More up my alley are his road trip pages. I'm a road trip freak myself, even if having small children at home has put off my driving pursuits for a few years. When time permits, I find myself obsessively reading other people's online road trip stories. Some are good, some are bad, but almost all are interesting on some level. I found Alex's particularly enjoyable because, unlike so many, he doesn't feel the need to document every single diner, gas station, and rest area on the road, which can quickly becomes tedious. Instead, he focuses on the major themes and emotions which serious road-trippers will easily recognize, and augments them with some excellent photography and even audio.

Go there. Waste some time. You'll enjoy yourself.

1 comment:

melodyjbf said...

Thanks for this-- fantastic road trip photos and thoughts. Beautiful. I'm planning a road trip this summer, so it was both enjoyable and useful.

The stats pages were also great. He actually doesn't do a great job of explaining what Z-scores are, which is too bad because the better you understand them, the more clearly you can see how truly outstanding some of those top seasons were.

Here's my attempt: standard deviations (SD) are like markers tell you how far from the average this person/score/number is. They always work the same way (in a normal distribution)-- 68% of the population is within one SD in either direction of the mean. 34% below, 34% above. If you go 2 SDs from the mean, add an additional 14% on either side.
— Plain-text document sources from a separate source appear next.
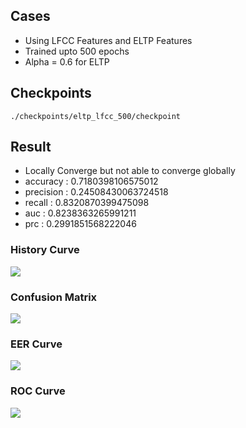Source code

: 
## Cases 
- Using LFCC Features and ELTP Features
- Trained upto 500 epochs
- Alpha = 0.6 for ELTP


## Checkpoints 
```./checkpoints/eltp_lfcc_500/checkpoint```

## Result
- Locally Converge but not able to converge globally
- accuracy :  0.7180398106575012
- precision :  0.24508430063724518
- recall :  0.8320870399475098
- auc :  0.8238363265991211
- prc :  0.2991851568222046

### History Curve
![](history_curve.png)


### Confusion Matrix 
![](confusion_matrix.png)


### EER Curve 
![](EER_Curve.png)


### ROC Curve
![](ROC_curve.png)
So now 96% of the population is included, 48% on either side of the mean. When you get up to 3 SDs from the mean, you're including about 99.99% of the population. Z-scores tell you where in this range someone falls. (Note: this is easier to understand pictorially, I think.)

SO... if a player's Home Run Z-score is +2.00, he's 2 SDs above the mean. That means he had more HRs than 98% of players that year. That's why some of the numbers are so amazing. A +5 Z-score!? Wow! I don't know...maybe I have to be a stat geek to appreciate it :)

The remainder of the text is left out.